North Central College - Fine Arts

Fine Arts

Pfeiffer Hall is North Central College's oldest fine arts building. It was built in 1926 and seats 1,050. Only six months after it opened, the Naperville Women's Club performed "Little Women" in Pfeiffer Hall. This structure was also used by the College to show movies. The first "talkie" was shown in 1930. Today Pfeiffer Hall hosts theatrical and dance productions, as well as performances by such artists as Blues Traveler, LeAnn Rimes and Frankie Valli and the Four Seasons.

North Central College in 2008 dedicated the $30 million Wentz Concert Hall and Fine Arts Center. Designed by the internationally acclaimed Chicago architectural firm of Loebl, Schlossman and Hackl, Inc., the 57,000-square-foot (5,300 m2) facility was planned and sited with the needs of both the College and the Naperville community in mind.
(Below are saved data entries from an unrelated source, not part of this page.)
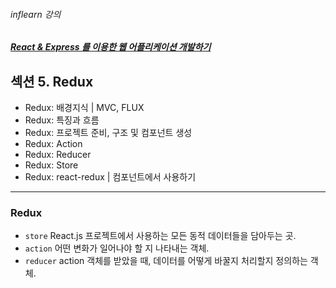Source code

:###### inflearn 강의
##### [React & Express 를 이용한 웹 어플리케이션 개발하기](https://www.inflearn.com/course/react-%EA%B0%95%EC%A2%8C-velopert/)

## 섹션 5. Redux
- Redux: 배경지식 | MVC, FLUX
- Redux: 특징과 흐름
- Redux: 프로젝트 준비, 구조 및 컴포넌트 생성
- Redux: Action
- Redux: Reducer
- Redux: Store
- Redux: react-redux | 컴포넌트에서 사용하기

---
### Redux
- `store` React.js 프로젝트에서 사용하는 모든 동적 데이터들을 담아두는 곳.
- `action` 어떤 변화가 일어나야 할 지 나타내는 객체.
- `reducer`  action 객체를 받았을 때, 데이터를 어떻게 바꿀지 처리할지 정의하는 객체.

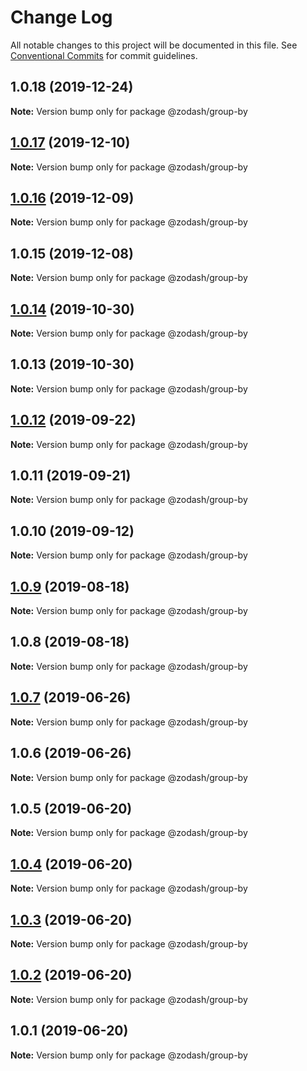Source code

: # Change Log

All notable changes to this project will be documented in this file.
See [Conventional Commits](https://conventionalcommits.org) for commit guidelines.

## 1.0.18 (2019-12-24)

**Note:** Version bump only for package @zodash/group-by





## [1.0.17](https://github.com/zcorky/zodash/compare/@zodash/group-by@1.0.16...@zodash/group-by@1.0.17) (2019-12-10)

**Note:** Version bump only for package @zodash/group-by





## [1.0.16](https://github.com/zcorky/zodash/compare/@zodash/group-by@1.0.15...@zodash/group-by@1.0.16) (2019-12-09)

**Note:** Version bump only for package @zodash/group-by





## 1.0.15 (2019-12-08)

**Note:** Version bump only for package @zodash/group-by





## [1.0.14](https://github.com/zcorky/zodash/compare/@zodash/group-by@1.0.13...@zodash/group-by@1.0.14) (2019-10-30)

**Note:** Version bump only for package @zodash/group-by





## 1.0.13 (2019-10-30)

**Note:** Version bump only for package @zodash/group-by





## [1.0.12](https://github.com/zcorky/zodash/compare/@zodash/group-by@1.0.11...@zodash/group-by@1.0.12) (2019-09-22)

**Note:** Version bump only for package @zodash/group-by





## 1.0.11 (2019-09-21)

**Note:** Version bump only for package @zodash/group-by





## 1.0.10 (2019-09-12)

**Note:** Version bump only for package @zodash/group-by





## [1.0.9](https://github.com/zcorky/zodash/compare/@zodash/group-by@1.0.8...@zodash/group-by@1.0.9) (2019-08-18)

**Note:** Version bump only for package @zodash/group-by





## 1.0.8 (2019-08-18)

**Note:** Version bump only for package @zodash/group-by





## [1.0.7](https://github.com/zcorky/zodash/compare/@zodash/group-by@1.0.6...@zodash/group-by@1.0.7) (2019-06-26)

**Note:** Version bump only for package @zodash/group-by





## 1.0.6 (2019-06-26)

**Note:** Version bump only for package @zodash/group-by





## 1.0.5 (2019-06-20)

**Note:** Version bump only for package @zodash/group-by





## [1.0.4](https://github.com/zcorky/zodash/compare/@zodash/group-by@1.0.3...@zodash/group-by@1.0.4) (2019-06-20)

**Note:** Version bump only for package @zodash/group-by





## [1.0.3](https://github.com/zcorky/zodash/compare/@zodash/group-by@1.0.2...@zodash/group-by@1.0.3) (2019-06-20)

**Note:** Version bump only for package @zodash/group-by





## [1.0.2](https://github.com/zcorky/zodash/compare/@zodash/group-by@1.0.1...@zodash/group-by@1.0.2) (2019-06-20)

**Note:** Version bump only for package @zodash/group-by





## 1.0.1 (2019-06-20)

**Note:** Version bump only for package @zodash/group-by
Plans evolved over a 15-year period, driven by explosive growth in the College’s music, theatre and art programs, but also a parallel transformation of the city’s downtown, which has brought more than 50 restaurants, numerous national stores and the first four- and five-story buildings within a few blocks of the North Central campus.
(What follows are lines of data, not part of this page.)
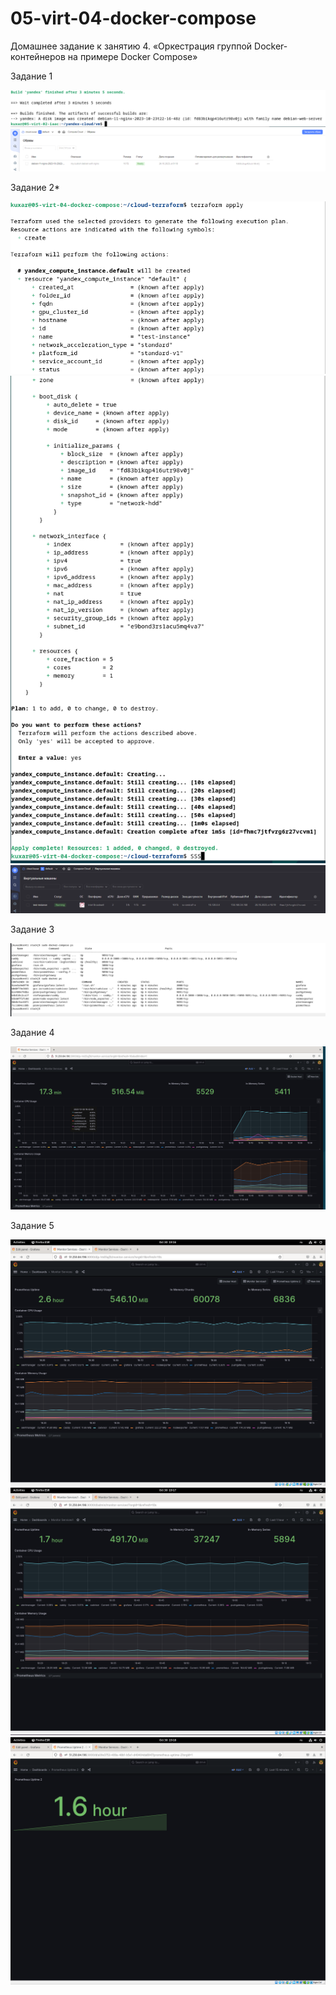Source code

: # 05-virt-04-docker-compose
Домашнее задание к занятию 4. «Оркестрация группой Docker-контейнеров на примере Docker Compose»


Задание 1

![img.png](png/img.png)
![img.png](png/img2.png)


Задание 2*

![terraform1.png](png2%2Fterraform1.png)
![terrafom2.png](png2%2Fterrafom2.png)
![terrafom3.png](png2%2Fterrafom3.png)

Задание 3

![dockercent2.png](png3%2Fdockercent2.png)

Задание 4

![gafna1.png](png4%2Fgafna1.png)

Задание 5

![monitorservis1.png](png5%2Fmonitorservis1.png)
![monitor_servis_2.png](png5%2Fmonitor_servis_2.png)
![otdelnaya_vyvedennaya_metrika_vremeniso_2_dasha.png](png5%2Fotdelnaya_vyvedennaya_metrika_vremeniso_2_dasha.png)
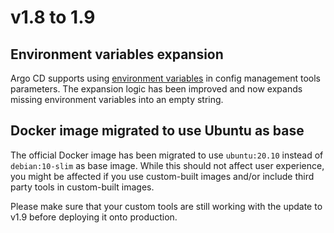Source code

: # v1.8 to 1.9

## Environment variables expansion

Argo CD supports using [environment variables](https://argoproj.github.io/argo-cd/user-guide/build-environment/) in
config management tools parameters. The expansion logic has been improved and now expands missing environment variables
into an empty string.

## Docker image migrated to use Ubuntu as base

The official Docker image has been migrated to use `ubuntu:20.10` instead of
`debian:10-slim` as base image. While this should not affect user experience,
you might be affected if you use custom-built images and/or include third party
tools in custom-built images.

Please make sure that your custom tools are still working with the update to
v1.9 before deploying it onto production.

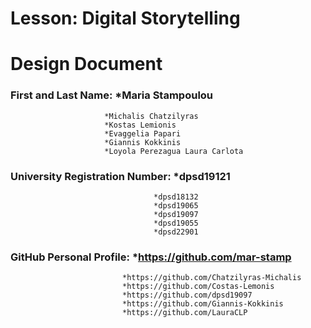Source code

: # Lesson: Digital Storytelling
# Design Document

### First and Last Name: *Maria Stampoulou 
                         *Michalis Chatzilyras
                         *Kostas Lemionis
                         *Evaggelia Papari
                         *Giannis Kokkinis
                         *Loyola Perezagua Laura Carlota
### University Registration Number: *dpsd19121
                                    *dpsd18132
                                    *dpsd19065
                                    *dpsd19097
                                    *dpsd19055
                                    *dpsd22901
### GitHub Personal Profile: *https://github.com/mar-stamp
                             *https://github.com/Chatzilyras-Michalis
                             *https://github.com/Costas-Lemonis
                             *https://github.com/dpsd19097
                             *https://github.com/Giannis-Kokkinis
                             *https://github.com/LauraCLP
The Concert Hall is named in honor of Dr. Myron Wentz, Class of 1963. Nearly $10 million in gifts from Wentz — a scientist, and entrepreneur and music lover — over the past two years have brought the facility to center stage. (Plans for a new Fine Arts Center were put on hold a decade ago when a devastating flood in Naperville forced the College to turn its attention to its damaged athletic complex instead.)

In addition to Wentz Concert Hall, the Fine Arts Center also features the Madden Theatre, which is a 150-seat “black box” experimental theatre (that can double as a dance studio) as well as a facility to provide much needed music rehearsal space, practice rooms and offices. The center also houses a spacious lobby, a kitchen facility and the Schoenherr Art Gallery (all supportive of major civic gatherings).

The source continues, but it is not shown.